Enumerating formatting strings
Bengt Richter
bokr at oz.net
Wed Apr 20 06:43:29 EDT 2005
On Wed, 20 Apr 2005 11:01:28 +0200, Peter Otten <__peter__ at web.de> wrote:
>Bengt Richter wrote:
>
>> Parse might be a big word for
>>
>> >> def tupreq(fmt): return sum(map(lambda s:list(s).count('%'),
>> >> fmt.split('%%')))
>> ..
>> >> tupreq('%s this %(x)s not %% but %s')
>>
>> (if it works in general ;-)
>
>Which it doesn't:
D'oh. (My subconscious knew that one, and prompted the "if" ;-)
>
>>>> def tupreq(fmt): return sum(map(lambda s:list(s).count('%'),
>fmt.split('%%')))
>...
>>>> fmt = "%*d"
>>>> fmt % ((1,) * tupreq(fmt))
>Traceback (most recent call last):
> File "<stdin>", line 1, in ?
>TypeError: not enough arguments for format string
>
But that one it totally spaced on ;-/
>> Or maybe clearer and faster:
>>
>> >>> def tupreq(fmt): return sum(1 for c in fmt.replace('%%','') if
>> >>> c=='%')
>> ...
>> >>> tupreq('%s this %(x)s not %% but %s')
>> 3
>
>Mixed formats show some "interesting" behaviour:
>
>>>> "%s %(x)s" % (1,2)
>Traceback (most recent call last):
> File "<stdin>", line 1, in ?
>TypeError: format requires a mapping
>>>> class D:
>... def __getitem__(self, key):
>... return "D[%s]" % key
>...
>>>> "%s %(x)s" % D()
>'<__main__.D instance at 0x402aaf2c> D[x]'
>>>> "%s %(x)s %s" % D()
>Traceback (most recent call last):
> File "<stdin>", line 1, in ?
>TypeError: not enough arguments for format string
>>>> "%s %(x)s %(y)s" % D()
>'<__main__.D instance at 0x402aad8c> D[x] D[y]'
>
>That is as far as I got.
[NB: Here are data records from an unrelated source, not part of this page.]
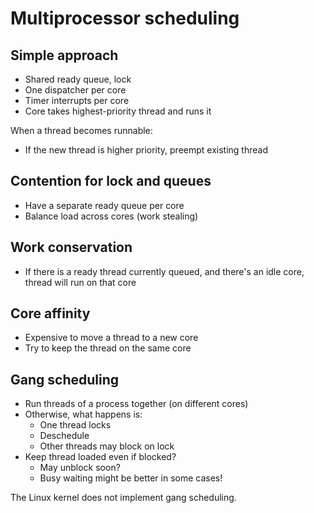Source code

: # Multiprocessor scheduling

## Simple approach
* Shared ready queue, lock
* One dispatcher per core
* Timer interrupts per core
* Core takes highest-priority thread and runs it

When a thread becomes runnable:
* If the new thread is higher priority, preempt existing thread

## Contention for lock and queues
* Have a separate ready queue per core
* Balance load across cores (work stealing)

## Work conservation
* If there is a ready thread currently queued, and there's an idle core, thread will run on that core

## Core affinity
* Expensive to move a thread to a new core
* Try to keep the thread on the same core

## Gang scheduling
* Run threads of a process together (on different cores)
* Otherwise, what happens is:
    - One thread locks
    - Deschedule
    - Other threads may block on lock
* Keep thread loaded even if blocked?
    - May unblock soon?
    - Busy waiting might be better in some cases!

The Linux kernel does not implement gang scheduling.
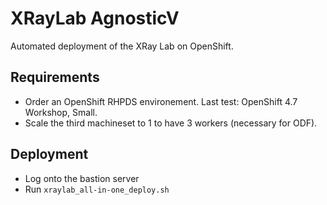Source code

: # XRayLab AgnosticV

Automated deployment of the XRay Lab on OpenShift.

## Requirements

* Order an OpenShift RHPDS environement. Last test: OpenShift 4.7 Workshop, Small.
* Scale the third machineset to 1 to have 3 workers (necessary for ODF).

## Deployment

* Log onto the bastion server
* Run `xraylab_all-in-one_deploy.sh`
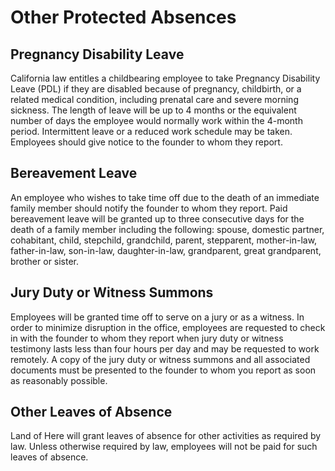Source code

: # Other Protected Absences

## Pregnancy Disability Leave

California law entitles a childbearing employee to take Pregnancy Disability Leave (PDL) if they are disabled because of pregnancy, childbirth, or a related medical condition, including prenatal care and severe morning sickness. The length of leave will be up to 4 months or the equivalent number of days the employee would normally work within the 4-month period.  Intermittent leave or a reduced work schedule may be taken.  Employees should give notice to the founder to whom they report.  

## Bereavement Leave

An employee who wishes to take time off due to the death of an immediate family member should notify the founder to whom they report. Paid bereavement leave will be granted up to three consecutive days for the death of a family member including the following:  spouse, domestic partner, cohabitant, child, stepchild, grandchild, parent, stepparent, mother-in-law, father-in-law, son-in-law, daughter-in-law, grandparent, great grandparent, brother or sister.


## Jury Duty or Witness Summons

Employees will be granted time off to serve on a jury or as a witness.  In order to minimize disruption in the office, employees are requested to check in with the founder to whom they report when jury duty or witness testimony lasts less than four hours per day and may be requested to work remotely.  A copy of the jury duty or witness summons and all associated documents must be presented to the founder to whom you report as soon as reasonably possible.

## Other Leaves of Absence

Land of Here will grant leaves of absence for other activities as required by law.  Unless otherwise required by law, employees will not be paid for such leaves of absence.  
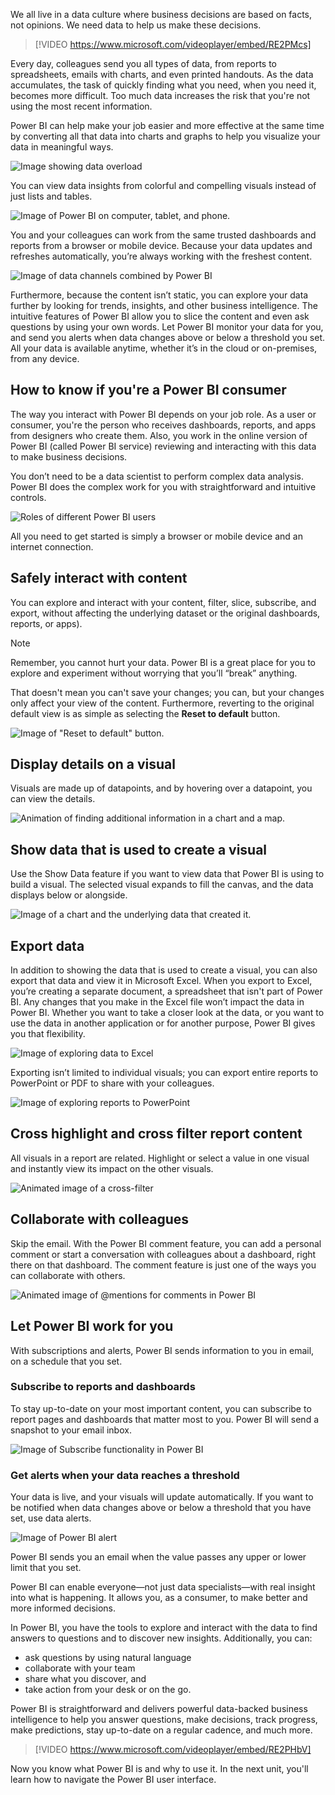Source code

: We all live in a data culture where business decisions are based on facts, not opinions. We need data to help us make these decisions.


> [!VIDEO https://www.microsoft.com/videoplayer/embed/RE2PMcs]


Every day, colleagues send you all types of data, from reports to spreadsheets, emails with charts, and even printed handouts. As the data accumulates, the task of quickly finding what you need, when you need it, becomes more difficult. Too much data increases the risk that you're not using the most recent information.

Power BI can help make your job easier and more effective at the same time by converting all that data into charts and graphs to help you visualize your data in meaningful ways.

![Image showing data overload](../media/1-1/power-bi-data-overload.png)

You can view data insights from colorful and compelling visuals instead of just lists and tables.

![Image of Power BI on computer, tablet, and phone.](../media/1-1/power-bi-tools.png)

You and your colleagues can work from the same trusted dashboards and reports from a browser or mobile device. Because your data updates and refreshes automatically, you’re always working with the freshest content.

![Image of data channels combined by Power BI](../media/1-1/power-bi-data-consolidated.png)

Furthermore, because the content isn’t static, you can explore your data further by looking for trends, insights, and other business intelligence. The intuitive features of Power BI allow you to slice the content and even ask questions by using your own words. Let Power BI monitor your data for you, and send you alerts when data changes above or below a threshold you set. All your data is available anytime, whether it’s in the cloud or on-premises, from any device.

## How to know if you're a Power BI consumer

The way you interact with Power BI depends on your job role. As a user or consumer, you're the person who receives dashboards, reports, and apps from designers who create them. Also, you work in the online version of Power BI (called Power BI service) reviewing and interacting with this data to make business decisions.


You don’t need to be a data scientist to perform complex data analysis. Power BI does the complex work for you with straightforward and intuitive controls.

![Roles of different Power BI users](../media/1-1/power-bi-roles.png)

All you need to get started is simply a browser or mobile device and an internet connection.

## Safely interact with content

You can explore and interact with your content, filter, slice, subscribe, and export, without affecting the underlying dataset or the original dashboards, reports, or apps).

> [!NOTE]
> Remember, you cannot hurt your data. Power BI is a great place for you to explore and experiment without worrying that you’ll “break” anything.

That doesn't mean you can't save your changes; you can, but your changes only affect your view of the content. Furthermore, reverting to the original default view is as simple as selecting the **Reset to default** button.

![Image of "Reset to default" button.](../media/1-1/power-bi-reset-to-default.png)

## Display details on a visual 

Visuals are made up of datapoints, and by hovering over a datapoint, you can view the details.

![Animation of finding additional information in a chart and a map. ](../media/1-1/power-bi-hover.gif)

## Show data that is used to create a visual

Use the Show Data feature if you want to view data that Power BI is using to build a visual. The selected visual expands to fill the canvas, and the data displays below or alongside.

![Image of a chart and the underlying data that created it.](../media/1-1/power-bi-show-data.png)

## Export data 

In addition to showing the data that is used to create a visual, you can also export that data and view it in Microsoft Excel. When you export to Excel, you’re creating a separate document, a spreadsheet that isn't part of Power BI. Any changes that you make in the Excel file won’t impact the data in Power BI. Whether you want to take a closer look at the data, or you want to use the data in another application or for another purpose, Power BI gives you that flexibility.

![Image of exploring data to Excel](../media/1-1/power-bi-export-excel.png)

Exporting isn’t limited to individual visuals; you can export entire reports to PowerPoint or PDF to share with your colleagues.

![Image of exploring reports to PowerPoint](../media/1-1/power-bi-powerpoint.png)

## Cross highlight and cross filter report content

All visuals in a report are related. Highlight or select a value in one visual and instantly view its impact on the other visuals.

![Animated image of a cross-filter](../media/1-1/power-bi-cross-filter.gif)

## Collaborate with colleagues

Skip the email. With the Power BI comment feature, you can add a personal comment or start a conversation with colleagues about a dashboard, right there on that dashboard. The comment feature is just one of the ways you can collaborate with others.

![Animated image of @mentions for comments in Power BI](../media/1-1/power-bi-comment.gif)

## Let Power BI work for you

With subscriptions and alerts, Power BI sends information to you in email, on a schedule that you set.  

### Subscribe to reports and dashboards

To stay up-to-date on your most important content, you can subscribe to report pages and dashboards that matter most to you. Power BI will send a snapshot to your email inbox.

![Image of Subscribe functionality in Power BI](../media/1-1/power-bi-subscribe.png)

### Get alerts when your data reaches a threshold

Your data is live, and your visuals will update automatically. If you want to be notified when data changes above or below a threshold that you have set, use data alerts.

![Image of Power BI alert](../media/1-1/power-bi-alert.png)

Power BI sends you an email when the value passes any upper or lower limit that you set.

Power BI can enable everyone—not just data specialists—with real insight into what is happening. It allows you, as a consumer, to make better and more informed decisions.

In Power BI, you have the tools to explore and interact with the data to find answers to questions and to discover new insights. Additionally, you can:

- ask questions by using natural language
- collaborate with your team
- share what you discover, and 
- take action from your desk or on the go. 

Power BI is straightforward and delivers powerful data-backed business intelligence to help you answer questions, make decisions, track progress, make predictions, stay up-to-date on a regular cadence, and much more.

> [!VIDEO https://www.microsoft.com/videoplayer/embed/RE2PHbV]

Now you know what Power BI is and why to use it. In the next unit, you'll learn how to navigate the Power BI user interface.

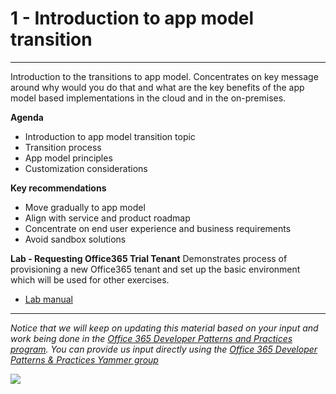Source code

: # 1 - Introduction to app model transition #

----------

Introduction to the transitions to app model. Concentrates on key message around why would you do that and what are the key benefits of the app model based implementations in the cloud and in the on-premises.

**Agenda**
- Introduction to app model transition topic
- Transition process
- App model principles
- Customization considerations

**Key recommendations**
- Move gradually to app model
- Align with service and product roadmap
- Concentrate on end user experience and business requirements
- Avoid sandbox solutions

**Lab - Requesting Office365 Trial Tenant**
Demonstrates process of provisioning a new Office365 tenant and set up the basic environment which will be used for other exercises.

- [Lab manual](lab.md)

----------

*Notice that we will keep on updating this material based on your input and work being done in the [Office 365 Developer Patterns and Practices program](http://aka.ms/officedevpnp). You can provide us input directly using the [Office 365 Developer Patterns & Practices Yammer group](http://aka.ms/officedevpnpyammer)*

![](https://camo.githubusercontent.com/a732087ed949b0f2f84f5f02b8c79f1a9dd96f65/687474703a2f2f692e696d6775722e636f6d2f6c3031686876452e706e67)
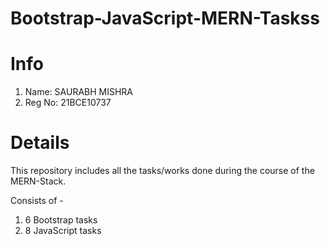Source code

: # Bootstrap-JavaScript-MERN-Taskss
# Info
1) Name: SAURABH MISHRA
2) Reg No: 21BCE10737


# Details
This repository includes all the tasks/works done during the course of the MERN-Stack.

Consists of - 
1) 6 Bootstrap tasks
2) 8 JavaScript tasks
So under what circumstances is
>'%s this %(x)s not %% but %s' a valid format string?
>
Yeah, I got that far too, some time ago playing % mapping, and
I thought they just didn't allow for mixed formats. My thought then
was that they could pass integer positional keys to another method
(say __format__) on a mapping object that wants to handle mixed formats.
If you wanted the normal str or repr resprensentation of a mapping
object that had a __format__ method, you'd have to do it on the args
side with str(theobject), but you'd have a way. And normal mapping objects
would need no special handling for "%s' in a mixed format context.